Let's imagine waves hitting the entire \(2,000 \mathrm{~km}\) Pacific coastline of the U.S. that are different from those evaluated in the text. This time, the waves have \(50 \mathrm{~m}\) wavelength, arriving every 10 seconds, and \(2 \mathrm{~m}\) crest-to-trough amplitude. How much power does the coast receive under these more active conditions?

Short Answer

Expert verified
Under these more active conditions, the coast receives approximately \(5.09825\times 10^9 \mathrm{~W}\) of power.

Step by step solution

01

Convert length of coastline to meters

To proceed with our calculations, we need to convert the length of the coastline to meters. $$L = 2000 \mathrm{~km} * 1000 \mathrm{~m/km} = 2,000,000 \mathrm{~m}$$
02

Calculate wave speed

We can calculate the wave speed (v) by dividing the wavelength (λ) by the period (T): $$v = \frac{\lambda}{T} = \frac{50 \mathrm{~m}}{10 \mathrm{~s}} = 5 \mathrm{~m/s}$$
03

Calculate wave frequency

Next, we can calculate the frequency (f) of the waves by taking the inverse of the period (T): $$f = \frac{1}{T} = \frac{1}{10 \mathrm{~s}} = 0.1 \mathrm{~Hz}$$
04

Calculate wave energy density

We will use the wave energy density formula to calculate the energy density (E) of the waves: $$E = \frac{1}{8}*\rho*g*A^2$$ Where ρ is the density of seawater, g is the acceleration due to gravity, and A is the amplitude of the waves.

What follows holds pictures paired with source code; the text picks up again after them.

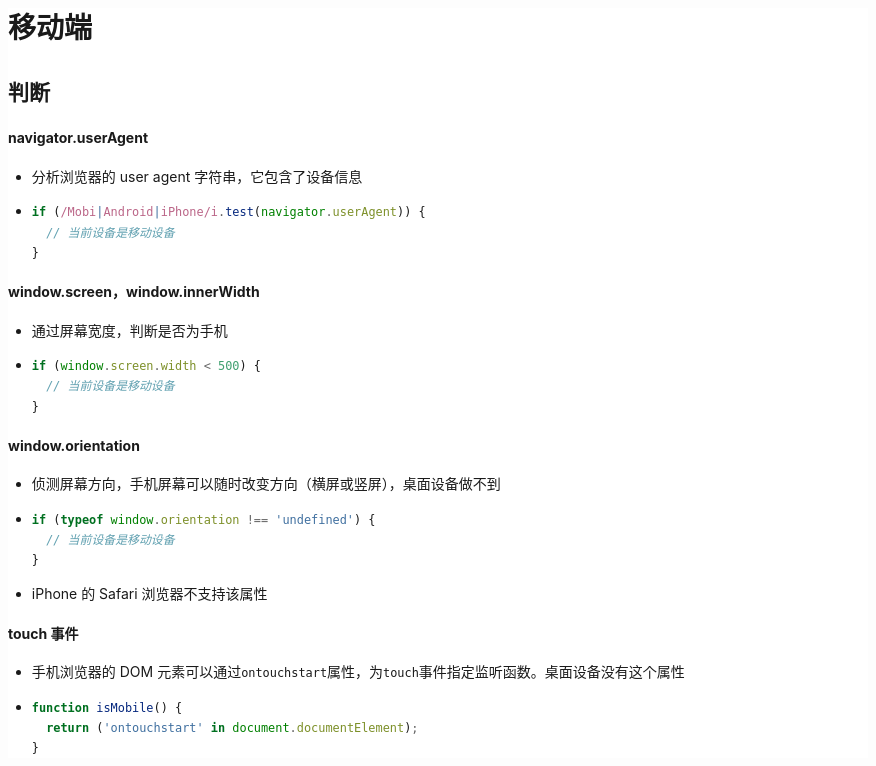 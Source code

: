 





```cython

```





# 移动端

## 判断

#### navigator.userAgent

- 分析浏览器的 user agent 字符串，它包含了设备信息

- ```js
  if (/Mobi|Android|iPhone/i.test(navigator.userAgent)) {
    // 当前设备是移动设备
  }
  ```

  

#### window.screen，window.innerWidth

- 通过屏幕宽度，判断是否为手机

- ```js
  if (window.screen.width < 500) {
    // 当前设备是移动设备 
  }
  ```



#### window.orientation

- 侦测屏幕方向，手机屏幕可以随时改变方向（横屏或竖屏），桌面设备做不到

- ```js
  if (typeof window.orientation !== 'undefined') {
    // 当前设备是移动设备 
  }
  ```

- iPhone 的 Safari 浏览器不支持该属性



#### touch 事件

- 手机浏览器的 DOM 元素可以通过`ontouchstart`属性，为`touch`事件指定监听函数。桌面设备没有这个属性

- ```js
  function isMobile() { 
    return ('ontouchstart' in document.documentElement); 
  }
  ```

Assuming the density of seawater is 1025 kg/m³ and the acceleration due to gravity is 9.81 m/s², we can find the wave energy density: $$E = \frac{1}{8}\times 1025 \mathrm{~kg/m^3}\times 9.81 \mathrm{~m/s^2}\times (2 \mathrm{~m})^2 = 5098.25 \mathrm{~J/m^2}$$
05

Calculate the power received by the coast

Now, we can calculate the power received by the coast (P) using the wave energy density (E), the wave speed (v), the length of the coastline (L), and the frequency (f): $$P = E \times v \times L \times f = 5098.25 \mathrm{~J/m^2} \times 5 \mathrm{~m/s} \times 2,000,000 \mathrm{~m} \times 0.1 \mathrm{~Hz}$$ $$P = 5.09825\times 10^9 \mathrm{~W}$$ Therefore, under these more active conditions, the coast receives approximately \(5.09825\times 10^9 \mathrm{~W}\) of power.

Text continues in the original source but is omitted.